* [TASK]
When the line containing "朕一边清心寡欲地批奏折，一边恶狠狠地想：下辈子朕一定要长出来！！" is found in the data below, copy it and each line after it through the line containing "对此，朕身边的宫人看朕的眼神逐渐惊恐。", exactly and with no others.
::::::::::
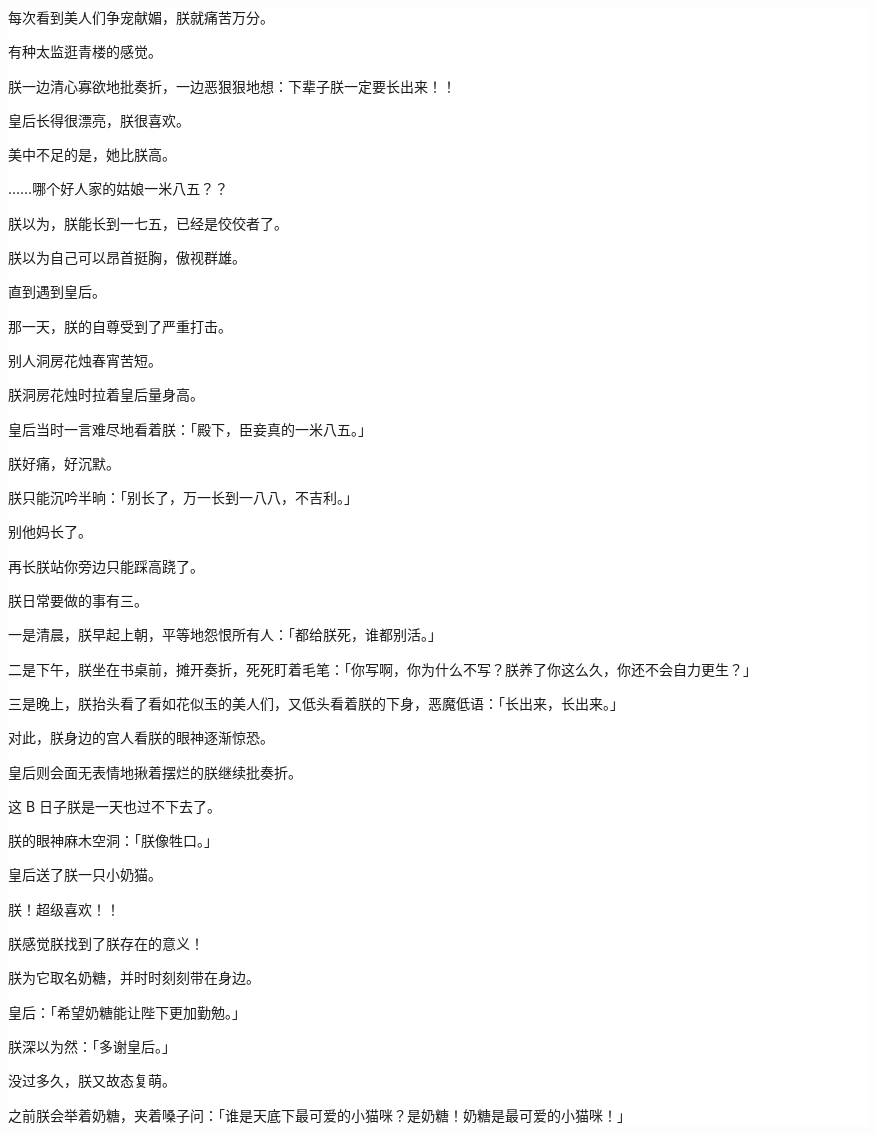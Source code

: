每次看到美人们争宠献媚，朕就痛苦万分。

有种太监逛青楼的感觉。

朕一边清心寡欲地批奏折，一边恶狠狠地想：下辈子朕一定要长出来！！

皇后长得很漂亮，朕很喜欢。

美中不足的是，她比朕高。

……哪个好人家的姑娘一米八五？？

朕以为，朕能长到一七五，已经是佼佼者了。

朕以为自己可以昂首挺胸，傲视群雄。

直到遇到皇后。

那一天，朕的自尊受到了严重打击。

别人洞房花烛春宵苦短。

朕洞房花烛时拉着皇后量身高。

皇后当时一言难尽地看着朕：「殿下，臣妾真的一米八五。」

朕好痛，好沉默。

朕只能沉吟半晌：「别长了，万一长到一八八，不吉利。」

别他妈长了。

再长朕站你旁边只能踩高跷了。

朕日常要做的事有三。

一是清晨，朕早起上朝，平等地怨恨所有人：「都给朕死，谁都别活。」

二是下午，朕坐在书桌前，摊开奏折，死死盯着毛笔：「你写啊，你为什么不写？朕养了你这么久，你还不会自力更生？」

三是晚上，朕抬头看了看如花似玉的美人们，又低头看着朕的下身，恶魔低语：「长出来，长出来。」

对此，朕身边的宫人看朕的眼神逐渐惊恐。

皇后则会面无表情地揪着摆烂的朕继续批奏折。

这 B 日子朕是一天也过不下去了。

朕的眼神麻木空洞：「朕像牲口。」

皇后送了朕一只小奶猫。

朕！超级喜欢！！

朕感觉朕找到了朕存在的意义！

朕为它取名奶糖，并时时刻刻带在身边。

皇后：「希望奶糖能让陛下更加勤勉。」

朕深以为然：「多谢皇后。」

没过多久，朕又故态复萌。

之前朕会举着奶糖，夹着嗓子问：「谁是天底下最可爱的小猫咪？是奶糖！奶糖是最可爱的小猫咪！」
::::::::::
* [EXERCISE RESULT]
朕一边清心寡欲地批奏折，一边恶狠狠地想：下辈子朕一定要长出来！！

皇后长得很漂亮，朕很喜欢。

美中不足的是，她比朕高。

……哪个好人家的姑娘一米八五？？

朕以为，朕能长到一七五，已经是佼佼者了。

朕以为自己可以昂首挺胸，傲视群雄。

直到遇到皇后。

那一天，朕的自尊受到了严重打击。

别人洞房花烛春宵苦短。

朕洞房花烛时拉着皇后量身高。

皇后当时一言难尽地看着朕：「殿下，臣妾真的一米八五。」

朕好痛，好沉默。

朕只能沉吟半晌：「别长了，万一长到一八八，不吉利。」

别他妈长了。

再长朕站你旁边只能踩高跷了。

朕日常要做的事有三。

一是清晨，朕早起上朝，平等地怨恨所有人：「都给朕死，谁都别活。」

二是下午，朕坐在书桌前，摊开奏折，死死盯着毛笔：「你写啊，你为什么不写？朕养了你这么久，你还不会自力更生？」

三是晚上，朕抬头看了看如花似玉的美人们，又低头看着朕的下身，恶魔低语：「长出来，长出来。」

对此，朕身边的宫人看朕的眼神逐渐惊恐。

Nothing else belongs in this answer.